A global resurgence of measles has been driven by declining vaccination coverage and gaps in herd immunity, renewing interest in antibody-based therapeutic strategies targeting measles virus (MeV). Recent studies demonstrate rapid advances in the identification, structural characterization, and functional evaluation of monoclonal antibodies (mAbs) directed against key viral glycoproteins.
A recent study by researchers from La Jolla Institute for Immunology has produced a panel of human monoclonal antibodies (mAbs) specific for MeV hemagglutinin (H) and fusion (F) surface proteins. Human monoclonal antibodies isolated from vaccinated individuals recognize multiple discrete epitope clusters (four on H and five on F) distributed across structurally and functionally distinct regions of the viral entry machinery. These antibodies exhibit broad reactivity across circulating MeV genotypes and achieve exceptionally high neutralization potency, with several demonstrating picomolar inhibitory activity.
Thus, these highly potent human antibodies can target measles in multiple ways, offering promising new options to prevent or treat the disease.

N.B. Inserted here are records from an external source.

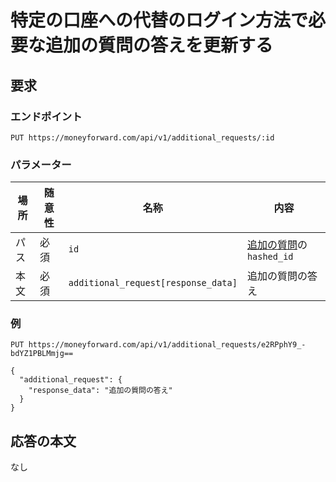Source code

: # 特定の口座への代替のログイン方法で必要な追加の質問の答えを更新する

## 要求

### エンドポイント

```
PUT https://moneyforward.com/api/v1/additional_requests/:id
```

### パラメーター

| 場所 | 随意性 | 名称 | 内容 |
| ---- | ---- | ---- | --- |
| パス | 必須 | `id` | [追加の質問](https://github.com/moneyforward/api-doc/blob/master/additional_requests_create.md)の `hashed_id` |
| 本文 | 必須 | `additional_request[response_data]` | 追加の質問の答え |

### 例

```
PUT https://moneyforward.com/api/v1/additional_requests/e2RPphY9_-bdYZ1PBLMmjg==

{
  "additional_request": {
    "response_data": "追加の質問の答え"
  }
}
```

## 応答の本文

なし
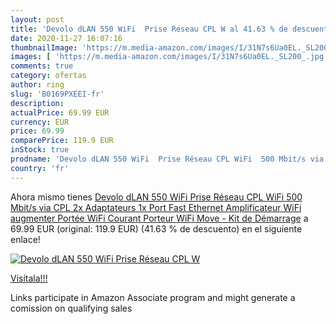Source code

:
```yaml
---
layout: post
title: 'Devolo dLAN 550 WiFi  Prise Réseau CPL W al 41.63 % de descuento'
date: 2020-11-27 16:07:16
thumbnailImage: 'https://m.media-amazon.com/images/I/31N7s6Ua0EL._SL200_.jpg'
images: [ 'https://m.media-amazon.com/images/I/31N7s6Ua0EL._SL200_.jpg' ]
comments: true
category: ofertas
author: ring
slug: 'B0169PXEEI-fr'
description:
actualPrice: 69.99 EUR
currency: EUR
price: 69.99
comparePrice: 119.9 EUR
inStock: true
prodname: 'Devolo dLAN 550 WiFi  Prise Réseau CPL WiFi  500 Mbit/s via CPL  2x Adaptateurs  1x Port Fast Ethernet  Amplificateur WiFi  augmenter Portée WiFi  Courant Porteur  WiFi Move  - Kit de Démarrage'
country: 'fr'
---
```


Ahora mismo tienes [Devolo dLAN 550 WiFi  Prise Réseau CPL WiFi  500 Mbit/s via CPL  2x Adaptateurs  1x Port Fast Ethernet  Amplificateur WiFi  augmenter Portée WiFi  Courant Porteur  WiFi Move  - Kit de Démarrage](https://www.amazon.fr/dp/B0169PXEEI/?tag=tolees0d-21) a 69.99 EUR (original: 119.9 EUR) (41.63 %  de descuento) en el siguiente enlace!

[![Devolo dLAN 550 WiFi  Prise Réseau CPL W](https://m.media-amazon.com/images/I/31N7s6Ua0EL._SL200_.jpg)](https://www.amazon.fr/dp/B0169PXEEI/?tag=tolees0d-21)

[Visítala!!!](https://www.amazon.fr/dp/B0169PXEEI/?tag=tolees0d-21)

Links participate in Amazon Associate program and might generate a comission on qualifying sales
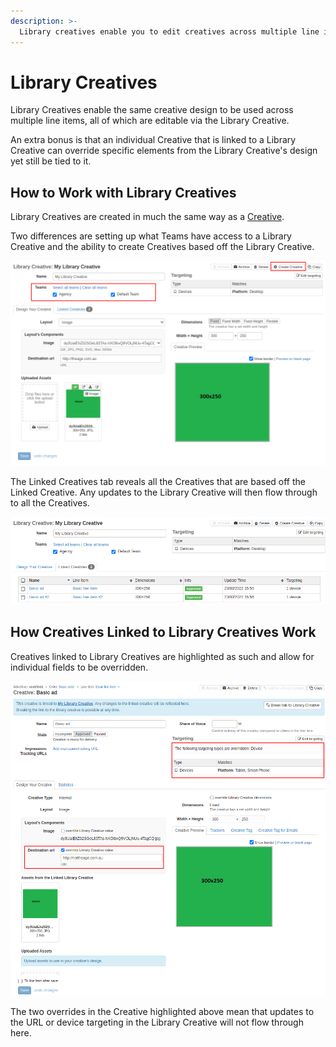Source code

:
 ```yaml
---
description: >-
  Library creatives enable you to edit creatives across multiple line items from one central location.
---
```


# Library Creatives

Library Creatives enable the same creative design to be used across multiple line items, all of which are editable via the Library Creative.

An extra bonus is that an individual Creative that is linked to a Library Creative can override specific elements from the Library Creative's design yet still be tied to it. 

## How to Work with Library Creatives

Library Creatives are created in much the same way as a [Creative](creatives.md).

Two differences are setting up what Teams have access to a Library Creative and the ability to create Creatives based off the Library Creative.

![An example Library Creative highlighting the differences with Creatives](../../../.gitbook/assets/library-creative.png)

The Linked Creatives tab reveals all the Creatives that are based off the Linked Creative. Any updates to the Library Creative will then flow through to all the Creatives.

![The creatives linked to the Library Creative](../../../.gitbook/assets/library-creative-linked.png)

## How Creatives Linked to Library Creatives Work

Creatives linked to Library Creatives are highlighted as such and allow for individual fields to be overridden.

![A Creative linked to a Library Creative with two overrides](../../../.gitbook/assets/creative-that-is-linked.png)

The two overrides in the Creative highlighted above mean that updates to the URL or device targeting in the Library Creative will not flow through here.
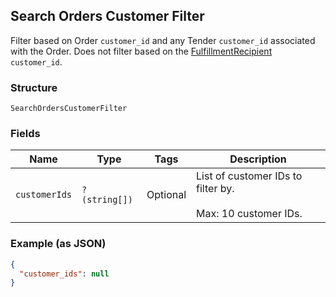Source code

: ## Search Orders Customer Filter

Filter based on Order `customer_id` and any Tender `customer_id`
associated with the Order. Does not filter based on the
[FulfillmentRecipient](#type-orderfulfillmentrecipient) `customer_id`.

### Structure

`SearchOrdersCustomerFilter`

### Fields

| Name | Type | Tags | Description |
|  --- | --- | --- | --- |
| `customerIds` | `?(string[])` | Optional | List of customer IDs to filter by.<br><br>Max: 10 customer IDs. |

### Example (as JSON)

```json
{
  "customer_ids": null
}
```

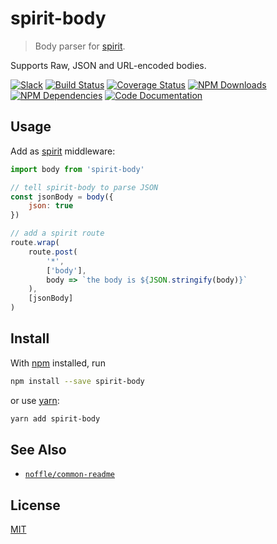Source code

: # spirit-body

> Body parser for [spirit](https://github.com/spirit-js/spirit).

Supports Raw, JSON and URL-encoded bodies.

[![Slack](https://slack.dodekeract.com/badge.svg)](https://slack.dodekeract.com)
[![Build Status](https://api.travis-ci.org/dodekeract/spirit-body.svg)](https://travis-ci.org/dodekeract/spirit-body/)
[![Coverage Status](https://coveralls.io/repos/dodekeract/spirit-body/badge.svg?branch=master&service=github)](https://coveralls.io/github/dodekeract/spirit-body?branch=master)
[![NPM Downloads](https://img.shields.io/npm/dt/spirit-body.svg)](https://npmjs.com/package/spirit-body)
[![NPM Dependencies](https://david-dm.org/dodekeract/spirit-body.svg)](https://npmjs.com/package/spirit-body)
[![Code Documentation](https://inch-ci.org/github/dodekeract/spirit-body.svg)](https://inch-ci.org/github/dodekeract/spirit-body)

## Usage

Add as [spirit](https://github.com/spirit-js/spirit) middleware:

```js
import body from 'spirit-body'

// tell spirit-body to parse JSON
const jsonBody = body({
	json: true
})

// add a spirit route
route.wrap(
	route.post(
		'*',
		['body'],
		body => `the body is ${JSON.stringify(body)}`
	),
	[jsonBody]
)
```

## Install

With [npm](https://npmjs.org/) installed, run

```sh
npm install --save spirit-body
```

or use [yarn](https://yarnpkg.com):

```sh
yarn add spirit-body
```

## See Also

- [`noffle/common-readme`](https://github.com/noffle/common-readme)

## License

[MIT](license.md)
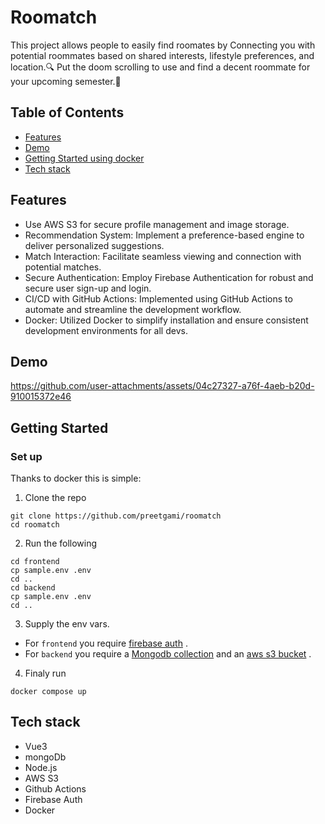 # Roomatch
This project allows people to easily find roomates by Connecting you with potential roommates based on shared interests, lifestyle preferences, and location.🔍
Put the doom scrolling to use and find a decent roommate for your upcoming semester.👫 </br>

## Table of Contents
- [Features](https://github.com/preetgami/roomatch/blob/main/README.md#features)
- [Demo](https://github.com/preetgami/roomatch/blob/main/README.md#demo)
- [Getting Started using docker](https://github.com/preetgami/roomatch/blob/main/README.md#getting-started)
- [Tech stack](https://github.com/preetgami/roomatch/blob/main/README.md#tech-stack)

## Features
- Use AWS S3 for secure profile management and image storage.
- Recommendation System: Implement a preference-based engine to deliver personalized suggestions.
- Match Interaction: Facilitate seamless viewing and connection with potential matches.
- Secure Authentication: Employ Firebase Authentication for robust and secure user sign-up and login.
- CI/CD with GitHub Actions: Implemented using GitHub Actions to automate and streamline the development workflow.
- Docker: Utilized Docker to simplify installation and ensure consistent development environments for all devs.

## Demo
https://github.com/user-attachments/assets/04c27327-a76f-4aeb-b20d-910015372e46

## Getting Started
### Set up
Thanks to docker this is simple:

1. Clone the repo
```
git clone https://github.com/preetgami/roomatch
cd roomatch
```
2. Run the following
```
cd frontend
cp sample.env .env
cd ..
cd backend
cp sample.env .env
cd ..
```
3. Supply the env vars. 
  - For `frontend` you require [firebase auth](https://firebase.google.com/docs/auth) .
  - For `backend` you require a [Mongodb collection](https://www.mongodb.com/) and an [aws s3 bucket](https://aws.amazon.com/s3/) .
4. Finaly run
```
docker compose up
```

## Tech stack
- Vue3
- mongoDb
- Node.js
- AWS S3
- Github Actions
- Firebase Auth
- Docker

Recent studies also show that antibodies can stop measles virus in several different ways rather than through a single mechanism. Antibodies that target the hemagglutinin (H) protein mainly prevent the virus from attaching to human cells by blocking its interaction with specific cell-surface receptors (proteins the virus uses to gain entry), such as SLAMF1 and nectin-4, thereby stopping infection before it begins. In contrast, antibodies against the fusion (F) protein act at later stages by interfering with the shape changes (conformational dynamics) the virus needs to merge with the host cell membrane.
Some antibodies “lock” the F protein in its prefusion state, making it harder for the virus to initiate fusion, while others block intermediate steps in this process, preventing the protein from completing the structural rearrangements required for entry. Interestingly, some antibodies trigger the F protein too early but then prevent it from finishing the process, effectively causing a failed attempt at cell entry. Together, these findings show that antibody neutralization involves multiple strategies targeting different steps of viral entry, rather than a single uniform mode of action.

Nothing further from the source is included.